Integrated methodology for state and parameter estimation of spark-ignition engines

To develop an effective control and monitoring scheme for automotive engines, a precise knowledge of the parameters and unmeasurable states of the nonlinear model capturing the overall dynamics of engines is of utmost importance. For a new vehicle out of the assembly line, the nonlinear model has constant parameters. However, in the long run, due to regular wear-and-tear, and for other unpredictable disturbances, they may change. The main challenges are how to obtain the information of parameters and states under the influence of process noise and measurement noise.

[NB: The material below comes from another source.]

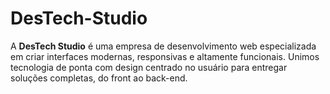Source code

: # DesTech-Studio
A **DesTech Studio** é uma empresa de desenvolvimento web especializada em criar interfaces modernas, responsivas e altamente funcionais. Unimos tecnologia de ponta com design centrado no usuário para entregar soluções completas, do front ao back-end.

To address these challenges, we present a new integrated state and parameter estimation algorithm in this paper for spark ignition (SI) engines based on the constrained unscented Kalman filter and the improved recursive least square technique. The system under consideration is a highly nonlinear mean value SI engine model consisting of the throttle, intake manifold, engine speed dynamics, and fuel system. The performance of the proposed algorithm in terms of root-mean-square-error and robustness with regards to initial conditions and random noises is analysed through exhaustive simulation scenarios considering constant, and time-varying parameters. In addition, the performance of other state-of-the-art estimation algorithms is also compared with that of the developed integrated algorithm.

Automated summary

The study focuses on developing a new integrated state and parameter estimation algorithm for solving control and monitoring issues of automotive engines. The algorithm is based on the constrained unscented Kalman filter and the improved recursive least square technique specifically for spark ignition engines.